_ACTION ITEM_. The line containing "nowrap for now)" and every line after it, through the last line of the records, are to be transcribed exactly, and nothing else.

Stored data entries:
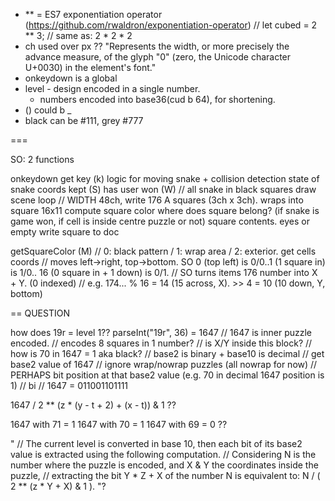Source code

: - ** = ES7 exponentiation operator (https://github.com/rwaldron/exponentiation-operator)
  // let cubed = 2 ** 3;
  // same as: 2 * 2 * 2
- ch used over px ??
    "Represents the width, or more precisely the advance measure, of the glyph "0" (zero, the Unicode character U+0030) in the element's font."
- onkeydown is a global 
- level - design encoded in a single number.
  - numbers encoded into base36(cud b 64), for shortening.
- () could b _
- black can be #111, grey #777

===

SO:
2 functions

onkeydown
  get key (k)
  logic for moving snake + collision detection
  state of snake coords kept (S)
  has user won (W) // all snake in black squares
  draw scene loop  // WIDTH 48ch, write 176 A squares (3ch x 3ch). wraps into square 16x11
    compute square color 
    where does square belong? (if snake is game won, if cell is inside centre puzzle or not)
    square contents. eyes or empty
    write square to doc 

getSquareColor (M) // 0: black pattern / 1: wrap area / 2: exterior.
  get cells coords // moves left->right, top->bottom. SO 0 (top left) is 0/0..1 (1 square in) is 1/0.. 16 (0 square in + 1 down) is 0/1.
    // SO turns items 176 number into X + Y. (0 indexed)
    // e.g. 174... % 16 = 14 (15 across, X). >> 4 = 10 (10 down, Y, bottom)
    


== QUESTION

how does 19r = level 1??
parseInt("19r", 36) = 1647
  // 1647 is inner puzzle encoded.
  // encodes 8 squares in 1 number?
  // is X/Y inside this block?
  // how is 70 in 1647 = 1 aka black?
  // base2 is binary + base10 is decimal
  // get base2 value of 1647 
  // ignore wrap/nowrap puzzles (all nowrap for now)
  // PERHAPS bit position at that base2 value (e.g. 70 in decimal 1647 position is 1)
  // bi
  // 1647 = 011001101111

1647 / 2 ** (z * (y - t + 2) + (x - t)) & 1 ??

1647 with 71 = 1
1647 with 70 = 1
1647 with 69 = 0 ??

"
// The current level is converted in base 10, then each bit of its base2 value is extracted using the following computation.
// Considering N is the number where the puzzle is encoded, and X & Y the coordinates inside the puzzle,
// extracting the bit Y * Z + X of the number N is equivalent to: N / ( 2 ** (z * Y + X) & 1 ).
"?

_REPLY TO THE EXERCISE_.
  // ignore wrap/nowrap puzzles (all nowrap for now)
  // PERHAPS bit position at that base2 value (e.g. 70 in decimal 1647 position is 1)
  // bi
  // 1647 = 011001101111

1647 / 2 ** (z * (y - t + 2) + (x - t)) & 1 ??

1647 with 71 = 1
1647 with 70 = 1
1647 with 69 = 0 ??

"
// The current level is converted in base 10, then each bit of its base2 value is extracted using the following computation.
// Considering N is the number where the puzzle is encoded, and X & Y the coordinates inside the puzzle,
// extracting the bit Y * Z + X of the number N is equivalent to: N / ( 2 ** (z * Y + X) & 1 ).
"?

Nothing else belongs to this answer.